Home Driver for Deploying Any App to Any Cloud Available for Free

Driver for Deploying Any App to Any Cloud Available for Free

Last December, a company called GigaSpaces began demonstrating a unique kind of Java-based abstraction layer made for use within cloud platforms. Cloudify is a layer that abstracts the application platform from the cloud that it’s running on. So you can literally do this: You can set up and fully flesh out your SaaS application on your local system, complete with middleware, just as though it’s running in the cloud.

Then once it works, you relocate it. A unique cloud driver makes the homogenous application cloud run atop the specific platform cloud. The upshot is that if you can make your app run on the local platform, you can move it to Windows Azure just as easily as you can move it to Amazon EC2. (One payoff: running a Java app on the Azure cloud.)

On Tuesday, GigaSpaces concluded Cloudify’s beta program, opening it up as a commercial service with an optional free tier. To be explicit, Cloudify is not a PaaS – it isn’t a cloud in and of itself. It’s a driver with services that enable you to deploy applications on cloud infrastructures you’re already using, such as Amazon and Rackspace. What Cloudify Free Edition gives you for free are the tools to assemble your application components in a virtualized environment, and then deploy that environment to your cloud of choice.

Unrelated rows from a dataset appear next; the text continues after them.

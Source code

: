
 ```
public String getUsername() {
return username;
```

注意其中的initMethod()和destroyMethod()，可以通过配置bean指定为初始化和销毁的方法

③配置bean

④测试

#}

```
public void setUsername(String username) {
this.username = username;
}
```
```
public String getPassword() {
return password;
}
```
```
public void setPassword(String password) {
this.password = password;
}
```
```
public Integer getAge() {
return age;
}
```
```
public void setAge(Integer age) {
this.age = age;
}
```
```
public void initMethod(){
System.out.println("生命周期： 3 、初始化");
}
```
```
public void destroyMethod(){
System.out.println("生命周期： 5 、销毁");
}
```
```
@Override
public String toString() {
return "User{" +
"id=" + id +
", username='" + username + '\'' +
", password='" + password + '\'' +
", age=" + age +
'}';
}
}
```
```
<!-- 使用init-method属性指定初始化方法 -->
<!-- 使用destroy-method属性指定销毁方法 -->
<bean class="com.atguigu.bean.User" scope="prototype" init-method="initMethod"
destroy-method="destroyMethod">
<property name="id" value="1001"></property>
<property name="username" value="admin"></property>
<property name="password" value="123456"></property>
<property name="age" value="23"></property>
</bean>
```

Cloudify, writes GigaSpaces architect Sean Kumar, “makes any application agnostic to the underlying deployment environment. With Cloudify, the same application can be deployed to a cloud infrastructure, a non-cloud infrastructure or even a local machine without any changes to code. Deploying, managing and monitoring an application on any of this environment becomes very easy, and the look and feel of the management and monitoring tools remains consistent.”

A self-service portal and 24/7 customer support, among other features, brings Cloudify’s fee up to $1,000 per month. Actual cloud-based services in addition, which include the option of incorporating MongoDB, Cassandra, Tomcat, JBoss, and Oracle Web Logic in recipes, are offered as part of Cloudify’s $5,000 premium tier.

Instructing the GigaSpaces cloud driver as to how your app is constructed – complete with underlying services and database, and various dependencies – is a text file called the recipe. It’s assembled using a human-legible declarative language based on the Groovy dynamic language.

The recipe specifies how your application will be deployed and monitored. As Kumar goes on, there are two types of recipes. “The Application Recipe describes the application components, which are its services and their dependencies. The Service Recipe describes service characteristics, such as the number of service instances, lifecycle events, scripts that handle these events, monitoring configurations, scaling rules and custom alert rules.”

Executing the recipe as a script is a component called the Universal Service Manager (USM). As Cloudify’s documentation explains, “The life-cycle phases of the USM can be controlled by the user, allowing for a high level of customization. The USM life-cycle is split into phases, each contains one or more events. The recipe can implement any of these events and ignore the ones it does not need.”

Those six phases are: Service Start, Initialization, Install, Start, Stop, and Shutdown. Each of those phases is divided into one or more events, with the start event being the only mandatory one. By giving these events names, Cloudify lets you define your recipe on a time-based scale, explaining exactly what happens, at what time, and under what conditions.

Monitoring running apps in progress takes place through a Web Management Console, which naturally runs from a browser.

The launch date for the official Cloudify Community – which is also part of the Free tier – is set for March 1.